How was this data conversion performed exactly?

风流意气都作罢 提交于 2019-12-12 03:46:43

问题


So, long story short, I am trying to 'unpack' some data myself, but I am not able to do so. Fortunately I have the solution, but I cannot figure out the method. Basically, I have this array of data here,

[16 130 164 65 103 136 209 64 19 36 185 190 83]

, and I am told that when 'unpacked' via 'fffB', I get:

[ 20.56350708,   6.54790068,  -0.36160335,  83]

I know for a fact that this solution is correct, but I am not sure how we attained it.

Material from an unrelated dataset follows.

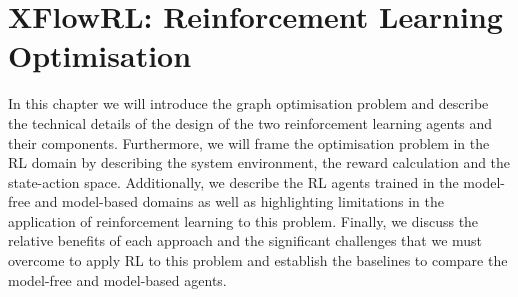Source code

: \chapter{XFlowRL: Reinforcement Learning Optimisation}
\label{chap:rlopt}

In this chapter we will introduce the graph optimisation problem and describe the technical details of the design of the two reinforcement learning agents and their components. Furthermore, we will frame the optimisation problem in the RL domain by describing the system environment, the reward calculation and the state-action space. Additionally, we describe the RL agents trained in the model-free and model-based domains as well as highlighting limitations in the application of reinforcement learning to this problem. Finally, we discuss the relative benefits of each approach and the significant challenges that we must overcome to apply RL to this problem and establish the baselines to compare the model-free and model-based agents.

The context here is that the input array was 'unpacked', using Python's command as so:

struct.unpack_from('fffB', input)

However try as I may, I am unable to understand the exact operation here.


回答1:


First you need to convert the list of numbers to a string since that's what unpack expects:

Unpack from the buffer buffer (presumably packed by pack(fmt, ...)) according to the format string fmt. The result is a tuple even if it contains exactly one item. The buffer’s size in bytes must match the size required by the format, as reflected by calcsize().

Number in the list can be converted to characters with chr and once you join them together you have input that can be given to unpack:

import struct

d = [16, 130, 164, 65, 103, 136, 209, 64, 19, 36, 185, 190, 83]
s = ''.join(chr(x) for x in d) # s = bytearray(d) on Python 3

struct.unpack('fffB', s) # (20.563507080078125, 6.547900676727295, -0.36160334944725037, 83)

Format string fffB tells unpack to extract three floats of 4 bytes each and one unsigned character size of 1 byte. In total 13 bytes are extracted which matches the length of your data. The exact specification of format characters can be found from Python documentation.

Note that above example only works with Python 2.x, on Python 3.x you need to convert the list to bytearray instead of string.